За дубовым столом, потемневшим от жира и копоти, сидел капитан рейтаров. Это был высокий, полный человек, лет под пятьдесят, с орлиным носом, воспаленным цветом лица, редкой седоватой бородой, плохо прикрывавшей широкий шрам, начинавшийся от левого уха и терявшийся в густых усах. Он снял свою кирасу и каску и оставался в одном камзоле из венгерской кожи, который был вытерт дочерна оружием и тщательно заплатан во многих местах. Сабля и пистолеты лежали на скамейке у него под рукой; на всякий случай он оставил при себе широкий кинжал – оружие, с которым благоразумный человек расставался, только ложась спать.
По левую руку от него сидел высокий, довольно стройный молодой человек с румяным лицом. Камзол у него был вышит, и вообще во всем костюме заметна была большая изысканность, чем у товарища. Тем не менее он был всего только корнетом при капитане.
Компанию с ними разделяли две молодые женщины, лет по двадцати – двадцати пяти, сидевшие за тем же столом. В их платьях, сшитых не по ним и, по-видимому, попавших в их руки как военная добыча, сочетались нищета и роскошь. На одной был надет лиф из твердого шелка, затканного золотом, но совершенно потускневшего, и простая холщовая юбка, на другой – роба[6]6
Роба – длинное пышное платье.
[Закрыть] из лилового бархата и мужская шляпа из серого фетра, украшенная петушиным пером.
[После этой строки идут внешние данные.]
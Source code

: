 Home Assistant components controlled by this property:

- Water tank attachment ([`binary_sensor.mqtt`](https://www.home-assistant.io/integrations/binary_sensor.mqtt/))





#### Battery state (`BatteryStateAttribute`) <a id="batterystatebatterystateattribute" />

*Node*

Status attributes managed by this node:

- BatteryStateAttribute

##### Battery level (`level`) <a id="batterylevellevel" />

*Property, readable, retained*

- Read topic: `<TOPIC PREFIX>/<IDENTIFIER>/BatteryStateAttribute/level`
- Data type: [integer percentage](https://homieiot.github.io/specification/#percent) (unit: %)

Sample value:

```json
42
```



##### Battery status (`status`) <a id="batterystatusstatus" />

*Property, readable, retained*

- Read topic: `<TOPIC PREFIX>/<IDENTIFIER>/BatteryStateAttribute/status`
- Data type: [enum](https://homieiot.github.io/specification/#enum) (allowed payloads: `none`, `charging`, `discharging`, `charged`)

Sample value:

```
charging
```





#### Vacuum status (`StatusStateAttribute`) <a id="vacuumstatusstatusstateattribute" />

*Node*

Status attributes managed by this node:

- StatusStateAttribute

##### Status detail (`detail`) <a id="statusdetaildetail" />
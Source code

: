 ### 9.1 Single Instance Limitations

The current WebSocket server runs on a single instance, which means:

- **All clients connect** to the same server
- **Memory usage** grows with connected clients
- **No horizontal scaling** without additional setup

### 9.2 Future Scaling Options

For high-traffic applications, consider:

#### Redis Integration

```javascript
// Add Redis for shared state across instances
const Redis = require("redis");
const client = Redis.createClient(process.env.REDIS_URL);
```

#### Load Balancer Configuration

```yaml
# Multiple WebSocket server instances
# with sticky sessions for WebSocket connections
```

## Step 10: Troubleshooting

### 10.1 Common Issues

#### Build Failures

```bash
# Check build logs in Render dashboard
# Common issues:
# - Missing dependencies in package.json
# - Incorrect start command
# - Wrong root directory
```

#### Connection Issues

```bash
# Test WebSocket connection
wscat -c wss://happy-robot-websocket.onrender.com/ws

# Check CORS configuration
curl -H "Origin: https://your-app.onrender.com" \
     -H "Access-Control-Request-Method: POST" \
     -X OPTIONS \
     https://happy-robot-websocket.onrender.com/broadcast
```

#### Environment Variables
Обе были недурны собой; по их смелым взглядам и вольным речам чувствовалось, что они привыкли жить среди солдат. В Германии они не имели никаких определенных занятий. Женщина в лиловом бархате была цыганкой; она умела гадать по картам и играть на мандолине. Другая была сведуща в хирургии и, по-видимому, пользовалась преимущественным уважением корнета.
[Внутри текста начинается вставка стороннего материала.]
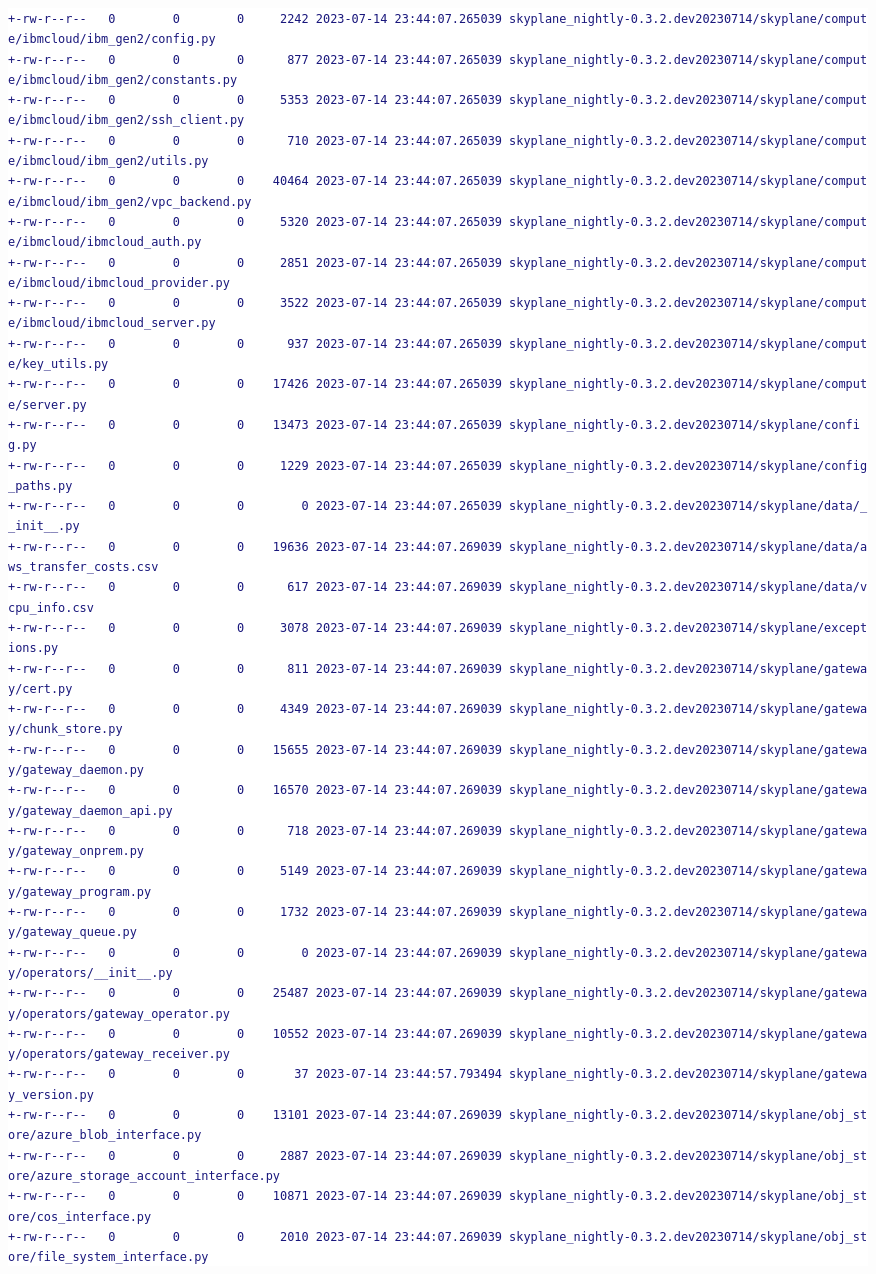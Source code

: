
 ```diff
+-rw-r--r--   0        0        0     2242 2023-07-14 23:44:07.265039 skyplane_nightly-0.3.2.dev20230714/skyplane/compute/ibmcloud/ibm_gen2/config.py
+-rw-r--r--   0        0        0      877 2023-07-14 23:44:07.265039 skyplane_nightly-0.3.2.dev20230714/skyplane/compute/ibmcloud/ibm_gen2/constants.py
+-rw-r--r--   0        0        0     5353 2023-07-14 23:44:07.265039 skyplane_nightly-0.3.2.dev20230714/skyplane/compute/ibmcloud/ibm_gen2/ssh_client.py
+-rw-r--r--   0        0        0      710 2023-07-14 23:44:07.265039 skyplane_nightly-0.3.2.dev20230714/skyplane/compute/ibmcloud/ibm_gen2/utils.py
+-rw-r--r--   0        0        0    40464 2023-07-14 23:44:07.265039 skyplane_nightly-0.3.2.dev20230714/skyplane/compute/ibmcloud/ibm_gen2/vpc_backend.py
+-rw-r--r--   0        0        0     5320 2023-07-14 23:44:07.265039 skyplane_nightly-0.3.2.dev20230714/skyplane/compute/ibmcloud/ibmcloud_auth.py
+-rw-r--r--   0        0        0     2851 2023-07-14 23:44:07.265039 skyplane_nightly-0.3.2.dev20230714/skyplane/compute/ibmcloud/ibmcloud_provider.py
+-rw-r--r--   0        0        0     3522 2023-07-14 23:44:07.265039 skyplane_nightly-0.3.2.dev20230714/skyplane/compute/ibmcloud/ibmcloud_server.py
+-rw-r--r--   0        0        0      937 2023-07-14 23:44:07.265039 skyplane_nightly-0.3.2.dev20230714/skyplane/compute/key_utils.py
+-rw-r--r--   0        0        0    17426 2023-07-14 23:44:07.265039 skyplane_nightly-0.3.2.dev20230714/skyplane/compute/server.py
+-rw-r--r--   0        0        0    13473 2023-07-14 23:44:07.265039 skyplane_nightly-0.3.2.dev20230714/skyplane/config.py
+-rw-r--r--   0        0        0     1229 2023-07-14 23:44:07.265039 skyplane_nightly-0.3.2.dev20230714/skyplane/config_paths.py
+-rw-r--r--   0        0        0        0 2023-07-14 23:44:07.265039 skyplane_nightly-0.3.2.dev20230714/skyplane/data/__init__.py
+-rw-r--r--   0        0        0    19636 2023-07-14 23:44:07.269039 skyplane_nightly-0.3.2.dev20230714/skyplane/data/aws_transfer_costs.csv
+-rw-r--r--   0        0        0      617 2023-07-14 23:44:07.269039 skyplane_nightly-0.3.2.dev20230714/skyplane/data/vcpu_info.csv
+-rw-r--r--   0        0        0     3078 2023-07-14 23:44:07.269039 skyplane_nightly-0.3.2.dev20230714/skyplane/exceptions.py
+-rw-r--r--   0        0        0      811 2023-07-14 23:44:07.269039 skyplane_nightly-0.3.2.dev20230714/skyplane/gateway/cert.py
+-rw-r--r--   0        0        0     4349 2023-07-14 23:44:07.269039 skyplane_nightly-0.3.2.dev20230714/skyplane/gateway/chunk_store.py
+-rw-r--r--   0        0        0    15655 2023-07-14 23:44:07.269039 skyplane_nightly-0.3.2.dev20230714/skyplane/gateway/gateway_daemon.py
+-rw-r--r--   0        0        0    16570 2023-07-14 23:44:07.269039 skyplane_nightly-0.3.2.dev20230714/skyplane/gateway/gateway_daemon_api.py
+-rw-r--r--   0        0        0      718 2023-07-14 23:44:07.269039 skyplane_nightly-0.3.2.dev20230714/skyplane/gateway/gateway_onprem.py
+-rw-r--r--   0        0        0     5149 2023-07-14 23:44:07.269039 skyplane_nightly-0.3.2.dev20230714/skyplane/gateway/gateway_program.py
+-rw-r--r--   0        0        0     1732 2023-07-14 23:44:07.269039 skyplane_nightly-0.3.2.dev20230714/skyplane/gateway/gateway_queue.py
+-rw-r--r--   0        0        0        0 2023-07-14 23:44:07.269039 skyplane_nightly-0.3.2.dev20230714/skyplane/gateway/operators/__init__.py
+-rw-r--r--   0        0        0    25487 2023-07-14 23:44:07.269039 skyplane_nightly-0.3.2.dev20230714/skyplane/gateway/operators/gateway_operator.py
+-rw-r--r--   0        0        0    10552 2023-07-14 23:44:07.269039 skyplane_nightly-0.3.2.dev20230714/skyplane/gateway/operators/gateway_receiver.py
+-rw-r--r--   0        0        0       37 2023-07-14 23:44:57.793494 skyplane_nightly-0.3.2.dev20230714/skyplane/gateway_version.py
+-rw-r--r--   0        0        0    13101 2023-07-14 23:44:07.269039 skyplane_nightly-0.3.2.dev20230714/skyplane/obj_store/azure_blob_interface.py
+-rw-r--r--   0        0        0     2887 2023-07-14 23:44:07.269039 skyplane_nightly-0.3.2.dev20230714/skyplane/obj_store/azure_storage_account_interface.py
+-rw-r--r--   0        0        0    10871 2023-07-14 23:44:07.269039 skyplane_nightly-0.3.2.dev20230714/skyplane/obj_store/cos_interface.py
+-rw-r--r--   0        0        0     2010 2023-07-14 23:44:07.269039 skyplane_nightly-0.3.2.dev20230714/skyplane/obj_store/file_system_interface.py
```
Перед каждым из четырех стояло по большой бутылке и по стакану; они болтали и пили в ожидании обеда.
Разговор уже истощался, как вдруг перед входом в гостиницу остановил свою хорошую рыжую лошадь молодой человек высокого роста, довольно элегантно одетый. Рейтарский трубач поднялся со скамейки, на которой сидел, и, подойдя к незнакомцу, взял его лошадь под уздцы. Незнакомец счел это за доказательство вежливости и хотел уже поблагодарить; но он сейчас же понял свою ошибку, так как трубач открыл лошади рот и глазом знатока осмотрел ей зубы; потом отошел и, со стороны оглядев ноги и круп благородного животного, покачал головой с удовлетворенным видом:
– Хорошая лошадь, сударь, на которой вы приехали! – сказал он на ломаном французском языке и прибавил еще несколько слов по-немецки, возбудивших смех среди его товарищей, к которым он тотчас же вернулся.
Этот бесцеремонный осмотр пришелся не по вкусу путешественнику, но он ограничился тем, что бросил презрительный взгляд на трубача и соскочил на землю без посторонней помощи.
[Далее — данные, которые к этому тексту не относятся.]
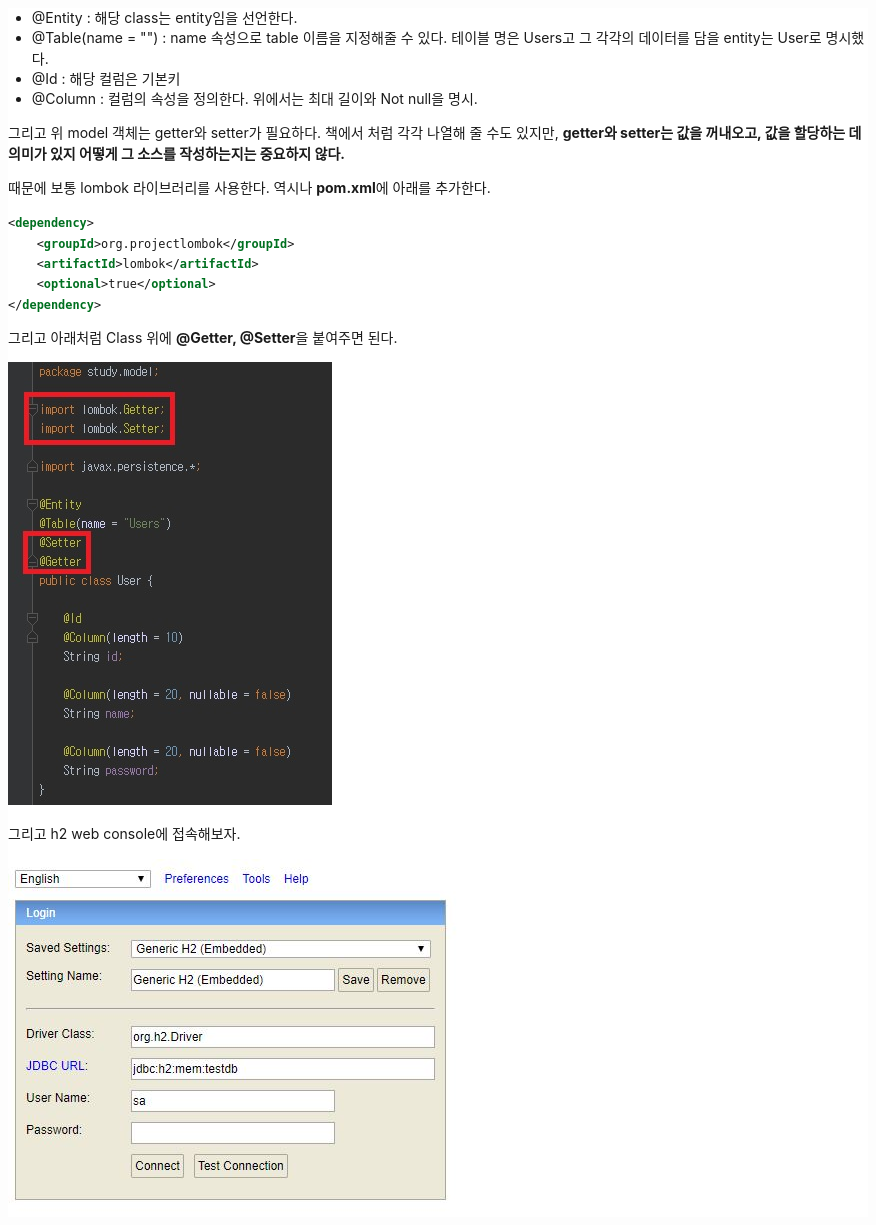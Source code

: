 
 - @Entity : 해당 class는 entity임을 선언한다.
 - @Table(name = "") : name 속성으로 table 이름을 지정해줄 수 있다. 테이블 명은 Users고 그 각각의 데이터를 담을 entity는 User로 명시했다.
 - @Id : 해당 컬럼은 기본키
 - @Column : 컬럼의 속성을 정의한다. 위에서는 최대 길이와 Not null을 명시.

그리고 위 model 객체는 getter와 setter가 필요하다. 
책에서 처럼 각각 나열해 줄 수도 있지만, **getter와 setter는 값을 꺼내오고, 값을 할당하는 데 의미가 있지 어떻게 그 소스를 작성하는지는 중요하지 않다.** 

때문에 보통 lombok 라이브러리를 사용한다. 역시나 **pom.xml**에 아래를 추가한다.

```xml
<dependency>
    <groupId>org.projectlombok</groupId>
    <artifactId>lombok</artifactId>
    <optional>true</optional>
</dependency>
```

그리고 아래처럼 Class 위에 **@Getter, @Setter**을 붙여주면 된다.

<img class="shadow" src="/img/my-post/20180401_spring_db_init/2.get_set.jpg" alt="get_set">

그리고 h2 web console에 접속해보자.

<img class="shadow" src="/img/my-post/20180401_spring_db_init/3.console.JPG" alt="console">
Тут вышел из дому хозяин трактира, почтительно принял из рук путешественника поводья и сказал ему шопотом на ухо, чтобы рейтарам не было слышно:
– Бог в помощь, молодой барин, но не в добрый час вы приехали. Компания этих нехристей (чтоб святой Христофор свернул им шею) не очень-то приятна для таких добрых христиан, как мы с вами.
Молодой человек горько улыбнулся.
– Эти господа – протестантская кавалерия? – сказал он.
– К тому же рейтары! – подхватил трактирщик. – Накажи их, мать богородица! Только час здесь пробыли, а уже половину вещей у меня переломали. Такие же бессовестные грабители, как и коновод их, де Шатильон, чертов адмирал.
– До седых волос вы дожили, – ответил молодой человек, – а ума не нажили. А вдруг вы говорите с протестантом, и он ответит вам здоровой затрещиной? – Говоря это, он постегивал по своим сапогам из белой кожи хлыстом, которым он погонял лошадь.
– Как!., что?.. Вы – гугенот?! Протестант, хотел я сказать, – воскликнул изумленный трактирщик.
Он отступил на шаг и осмотрел незнакомца с головы до ног, словно ища в его костюме какого-нибудь признака, по которому можно было бы различить, какую религию исповедует незнакомец. Этот осмотр и открытое, смеющееся лицо молодого человека понемногу его успокоили, и он снова начал еще тише:
– Протестант в зеленом бархатном платье! Протестант в испанских брыжжах! Нет, это невозможно! Нет, барин, такого удальства не видать у еретиков. Пресвятая Мария, камзол из тонкого бархата – жирно будет для этих оборванцев!
Хлыст свистнул и, ударив бедного трактирщика по щеке, послужил как бы символом веры его собеседника.
– Нахал! Учись держать язык за зубами! Ну, веди лошадь на конюшню, и чтоб всего там было ей вволю!
Трактирщик, опустив печально голову, повел лошадь в какой-то сарай, ворча про себя проклятья и немецким и французским еретикам, и если бы молодой человек не пошел за ним следом посмотреть, какой уход будет за его лошадью, несомненно бедное животное, в качестве еретического, оставлено было бы на ночь без корма.
Приезжий вошел в кухню и приветствовал собравшихся там, грациозно приподняв большую широкополую шляпу, оттененную желто-черным пером. Капитан ответил ему на поклон, и некоторое время оба молча смотрели друг на друга.
– Капитан, – сказал приезжий молодой человек, – я дворянин из протестантов, и я рад встретить здесь собратьев по вере. Если вы ничего не имеете против, – мы поужинаем вместе.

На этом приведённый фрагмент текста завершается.